【完】英国紳士は甘い恋の賭け事がお好き!
「言葉か足りないのは二人ともよく似ていますね。私は、麗子さんに感謝します。貴方が冷たく突き放してくれたお陰で、美麗は私の元へ舞い降りて来ましたから」
「――突き放したことなど、一度もありません」
母の言葉や空気は怖いのだけど、それとは裏腹な言葉の端々が私には理解できなかった。
母からは本当に鈍臭くて大人しい私なんて、嫌われているかうっとおしいかと思っていたのに。

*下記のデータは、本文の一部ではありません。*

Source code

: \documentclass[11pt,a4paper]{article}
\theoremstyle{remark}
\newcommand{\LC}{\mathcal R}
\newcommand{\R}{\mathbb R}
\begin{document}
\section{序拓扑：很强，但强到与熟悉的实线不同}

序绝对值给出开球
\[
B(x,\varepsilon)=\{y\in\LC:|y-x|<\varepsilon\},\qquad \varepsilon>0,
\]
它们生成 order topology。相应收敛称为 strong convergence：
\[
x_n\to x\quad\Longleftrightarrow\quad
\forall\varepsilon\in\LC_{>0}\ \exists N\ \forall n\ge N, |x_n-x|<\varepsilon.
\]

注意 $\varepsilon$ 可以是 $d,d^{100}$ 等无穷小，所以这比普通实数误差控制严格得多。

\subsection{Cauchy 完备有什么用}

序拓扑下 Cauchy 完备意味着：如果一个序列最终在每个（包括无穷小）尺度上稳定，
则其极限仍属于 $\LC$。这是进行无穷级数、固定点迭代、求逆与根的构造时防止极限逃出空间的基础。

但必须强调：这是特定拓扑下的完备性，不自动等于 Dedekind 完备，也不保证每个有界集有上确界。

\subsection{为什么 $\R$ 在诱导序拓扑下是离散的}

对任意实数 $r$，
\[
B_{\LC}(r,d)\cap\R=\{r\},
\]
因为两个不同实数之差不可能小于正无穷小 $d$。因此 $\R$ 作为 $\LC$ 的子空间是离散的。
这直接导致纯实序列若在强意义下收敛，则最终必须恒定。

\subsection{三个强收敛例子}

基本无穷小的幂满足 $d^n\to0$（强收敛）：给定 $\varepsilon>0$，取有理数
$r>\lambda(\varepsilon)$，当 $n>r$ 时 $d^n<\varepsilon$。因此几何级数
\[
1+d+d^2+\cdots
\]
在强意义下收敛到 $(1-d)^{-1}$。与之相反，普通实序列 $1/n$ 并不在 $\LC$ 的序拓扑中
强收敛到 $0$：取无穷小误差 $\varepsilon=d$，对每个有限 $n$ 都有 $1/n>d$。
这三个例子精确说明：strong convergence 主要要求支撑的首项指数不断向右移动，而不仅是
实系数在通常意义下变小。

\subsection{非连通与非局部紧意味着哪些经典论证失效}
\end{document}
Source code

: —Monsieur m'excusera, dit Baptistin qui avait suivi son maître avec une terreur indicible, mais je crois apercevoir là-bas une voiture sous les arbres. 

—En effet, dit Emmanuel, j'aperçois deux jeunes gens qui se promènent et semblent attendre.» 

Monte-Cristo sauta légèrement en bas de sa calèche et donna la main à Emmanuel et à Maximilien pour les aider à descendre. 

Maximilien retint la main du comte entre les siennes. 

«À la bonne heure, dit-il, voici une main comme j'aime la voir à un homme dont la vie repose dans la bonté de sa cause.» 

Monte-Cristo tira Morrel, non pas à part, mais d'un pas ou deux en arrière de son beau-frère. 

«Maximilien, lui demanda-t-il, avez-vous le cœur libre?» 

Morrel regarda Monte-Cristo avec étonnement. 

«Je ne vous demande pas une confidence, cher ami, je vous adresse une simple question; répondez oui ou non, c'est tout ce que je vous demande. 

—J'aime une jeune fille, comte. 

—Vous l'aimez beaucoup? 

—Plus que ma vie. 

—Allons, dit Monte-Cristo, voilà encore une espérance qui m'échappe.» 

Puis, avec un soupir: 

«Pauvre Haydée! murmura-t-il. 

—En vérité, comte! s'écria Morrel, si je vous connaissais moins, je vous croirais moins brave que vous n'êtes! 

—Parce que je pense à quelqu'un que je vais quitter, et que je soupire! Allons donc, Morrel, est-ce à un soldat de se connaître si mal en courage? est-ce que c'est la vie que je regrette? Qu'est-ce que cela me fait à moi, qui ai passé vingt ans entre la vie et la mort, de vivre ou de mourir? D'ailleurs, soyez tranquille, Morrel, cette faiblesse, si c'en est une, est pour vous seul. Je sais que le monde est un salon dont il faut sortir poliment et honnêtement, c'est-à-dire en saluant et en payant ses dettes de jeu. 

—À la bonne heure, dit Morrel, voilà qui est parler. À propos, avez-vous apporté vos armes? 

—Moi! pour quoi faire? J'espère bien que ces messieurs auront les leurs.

「じゃあ、これからまだいっぱい話していけば良いです。生きていたら、話しあう機会なんていっぱいありますからね」
「若造が偉そうに」
フンっと母が鼻で笑い飛ばした後、私と美鈴を見て、そして静かに言う。
「男の子です」
そう言って、デイビットさんを睨む。
「女の子は二人も居るんだから、次は男の子です」
(あ……)
母の意外な言葉に呆然とすると、デイビットさんが不敵に笑う。
「丁度良いですね。私は女の子だと思っています」
デイビットさんも私たち二人を見て、優しく笑う。
そして少し後ろへ下がると、両手を畳の上へ着いた。